1. ## Two weird integrals

Compute integral (1 to 2) dx/((x)*(x-m)) if m is a small positive number.

What happens as m-->0+

Compute integral (1 to 2) dx/((x^2)+n) if n is a small positive number.

What happens when n-->0+

From the look of it, these integrals will be equal as both both n and m approach 0...the problem is I don't know how to show this.....

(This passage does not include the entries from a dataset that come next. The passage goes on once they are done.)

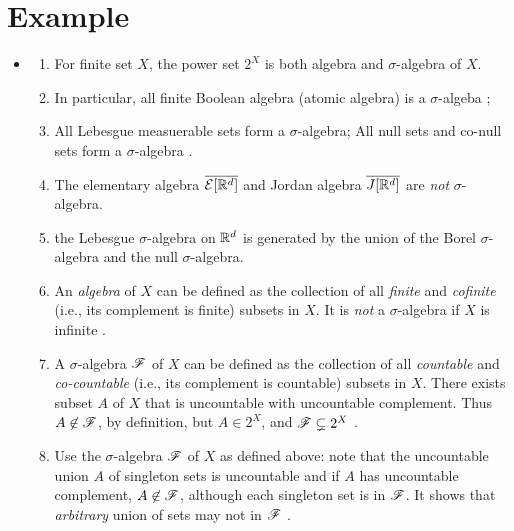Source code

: \documentclass[11pt]{article}
\begin{document}
\newpage
\section{Example}
\begin{itemize}
\item \begin{example}
\begin{enumerate}
\item For finite set $X$, the power set $2^{X}$ is both algebra and $\sigma$-algebra of $X$.

\item In particular, all finite Boolean algebra (atomic algebra) is a $\sigma$-algeba \citep{tao2011introduction}; 

\item All Lebesgue measuerable sets form a $\sigma$-algebra; All null sets and co-null sets form a $\sigma$-algebra \citep{tao2011introduction}.

\item The elementary algebra $\overline{{\mathcal E}[{\mathbb R}^{d}]} $ and Jordan algebra $\overline{J[{\mathbb R}^{d}]}$ are \emph{not} $\sigma$-algebra.

\item the Lebesgue $\sigma$-algebra on ${\mathbb R}^d$ is generated by the union of the Borel $\sigma$-algebra and the null $\sigma$-algebra.

\item An \emph{algebra} of $X$ can be defined as the collection of all \emph{finite} and \emph{cofinite} (i.e., its complement is finite) subsets in $X$.  It is \emph{not} a $\sigma$-algebra if $X$ is infinite \citep{billingsley2008probability}. 

\item A $\sigma$-algebra ${\mathscr F}$ of $X$ can be defined as the collection of all \emph{countable} and \emph{co-countable} (i.e., its complement is countable) subsets in $X$. There exists subset $A$ of $X$ that is uncountable with uncountable complement.  Thus $A\not\in {\mathscr F}$, by definition, but $A\in 2^{X}$, and ${\mathscr F} \subsetneq 2^{X}$ \citep{billingsley2008probability}.

\item Use the $\sigma$-algebra ${\mathscr F}$ of $X$ as defined above: note that the uncountable union $A$ of singleton sets is uncountable and if $A$ has uncountable complement, $A\not\in {\mathscr F}$, although each singleton set is in ${\mathscr F}$. It shows that \emph{arbitrary} union of sets may not in ${\mathscr F}$ \citep{billingsley2008probability}.


\end{enumerate}
\end{example}
\end{itemize}
\end{document}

2. Originally Posted by zhupolongjoe
Compute integral (1 to 2) dx/((x)*(x-m)) if m is a small positive number.
$\int_1^2 \frac{dx}{x(x-m)}$
Use "partial fractions" to write $\frac{1}{x(x-m)}$ as $\frac{A}{x}+ \frac{B}{x- m}$. Then integrate (you will get logarithms).

What happens as m-->0+

Compute integral (1 to 2) dx/((x^2)+n) if n is a small positive number.
$\int_1^2 \frac{dx}{x^2+ n}$
Now that looks like an "arctan" problem to me. $\int \frac{dx}{x^2+ 1}= arctan(x)+ C$. If you let $\sqrt{n}u= x$ then $x^2+ n= nu^2+n= n(u^2+ 1)$. Of course, $dx= \sqrt{n} du$. When x= 1, u= $1/\sqrt{n}$ and when x= 2, u= $2/\sqrt{n}$ so your integral becomes [tex]\int_{1/\sqrt{n}}^{2/\sqrt{n}}\frac{\sqrt{n}du}{nu^2+ n}= 1/\sqrt{n}int_{1/\sqrt{n}}^{2/\sqrt{n}}\frac{du}{u^2+ 1}

What happens when n-->0+

From the look of it, these integrals will be equal as both both n and m approach 0...the problem is I don't know how to show this.....